Two major Wall Street firms told investors on Tuesday to prepare for a potential drop in stock prices over the next couple of years, even as markets around the world continue to reach new heights.
Speaking at an investment conference in Hong Kong, the chief executives of Goldman Sachs and Morgan Stanley said they expect markets to pull back at some point soon, though they emphasized such drops are a regular part of investing.
Stock markets across the globe have been climbing higher throughout this year. Investors have been excited about artificial intelligence technology and hoped central banks would lower interest rates. In recent weeks, major American stock indexes have reached all-time highs. Japan’s Nikkei 225 and South Korea’s Kospi have also set new records. In China, the Shanghai Composite has climbed to its best level in ten years, helped by improving relations between Washington and Beijing and a weaker U.S. dollar.

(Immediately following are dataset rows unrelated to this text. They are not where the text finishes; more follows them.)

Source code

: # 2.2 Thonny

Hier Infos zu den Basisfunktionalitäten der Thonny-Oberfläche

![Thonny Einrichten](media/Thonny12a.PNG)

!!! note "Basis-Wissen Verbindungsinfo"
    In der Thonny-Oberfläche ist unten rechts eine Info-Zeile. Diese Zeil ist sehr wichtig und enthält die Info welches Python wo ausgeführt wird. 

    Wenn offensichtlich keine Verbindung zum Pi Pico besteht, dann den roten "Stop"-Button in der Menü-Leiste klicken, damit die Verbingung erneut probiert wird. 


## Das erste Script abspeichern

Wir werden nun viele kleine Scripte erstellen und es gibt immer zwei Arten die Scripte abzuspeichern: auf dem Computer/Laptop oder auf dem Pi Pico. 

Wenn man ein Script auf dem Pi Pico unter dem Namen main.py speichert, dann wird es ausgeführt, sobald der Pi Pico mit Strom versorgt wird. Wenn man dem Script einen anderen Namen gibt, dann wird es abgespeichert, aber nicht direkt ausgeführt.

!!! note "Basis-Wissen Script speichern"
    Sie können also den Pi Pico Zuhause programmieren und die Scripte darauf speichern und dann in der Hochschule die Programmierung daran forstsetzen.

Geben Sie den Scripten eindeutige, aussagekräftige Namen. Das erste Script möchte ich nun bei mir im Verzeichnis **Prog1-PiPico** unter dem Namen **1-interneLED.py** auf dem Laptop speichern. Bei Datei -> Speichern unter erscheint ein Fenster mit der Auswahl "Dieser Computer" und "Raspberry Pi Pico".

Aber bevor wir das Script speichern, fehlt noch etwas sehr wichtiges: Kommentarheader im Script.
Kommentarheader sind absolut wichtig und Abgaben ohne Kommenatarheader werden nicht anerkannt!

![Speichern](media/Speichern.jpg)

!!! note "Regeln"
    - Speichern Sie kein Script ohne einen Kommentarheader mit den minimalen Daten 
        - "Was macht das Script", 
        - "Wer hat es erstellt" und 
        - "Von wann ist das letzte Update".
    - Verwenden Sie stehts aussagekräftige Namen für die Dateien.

David Solomon, who leads Goldman Sachs, told attendees at the Global Financial Leaders’ Investment Summit that markets will probably fall between 10 to 20% sometime in the next 12 to 24 months.
“Things run, and then they pull back so people can reassess,” Solomon said as quoted by CNBC.
But Solomon made clear that such drops should not worry long-term investors. He said Goldman Sachs continues to tell its clients to keep their money in the market and review how their investments are spread out, rather than trying to guess when prices will rise or fall.
“A 10 to 15% drawdown happens often, even through positive market cycles,” he explained. “It’s not something that changes your fundamental, your structural belief as to how you want to allocate capital.”
Ted Pick, the head of Morgan Stanley, shared similar thoughts during the same discussion. He said investors should actually see temporary declines as a good thing, not a warning sign of trouble ahead.
“We should also welcome the possibility that there would be drawdowns, 10 to 15% drawdowns that are not driven by some sort of macro cliff effect,” Pick said.
The two executives are not alone in their concerns. The International Monetary Fund recently warned that markets could experience a sudden sharp drop. Federal Reserve Chair Jerome Powell and Bank of England Governor Andrew Bailey have also raised concerns about stock prices being too high.
Despite these warnings about a possible pullback, both Goldman Sachs and Morgan Stanley see good opportunities in Asian markets over the coming years. They pointed to recent positive changes, including the trade agreement between the United States and China.
Solomon said Goldman Sachs believes investors worldwide will keep putting money into China, calling it one of the “largest and most important economies” globally.
Pick said Morgan Stanley feels positive about Hong Kong, China, Japan and India because each has its own unique story of economic growth. He specifically mentioned Japan’s efforts to improve how companies are run and India’s major spending on infrastructure as investment opportunities that could play out over several years.
“It’s hard not to be excited about Hong Kong, China, Japan and India — three vastly different narratives, but all part of a global Asia story,” Pick said. He particularly highlighted China’s artificial intelligence, electric vehicle and biotechnology industries as areas worth watching.
As reported by Cryptopolitan Southeast Asian markets are also drawing increased attention from global investors looking for alternatives as trade dynamics shift worldwide.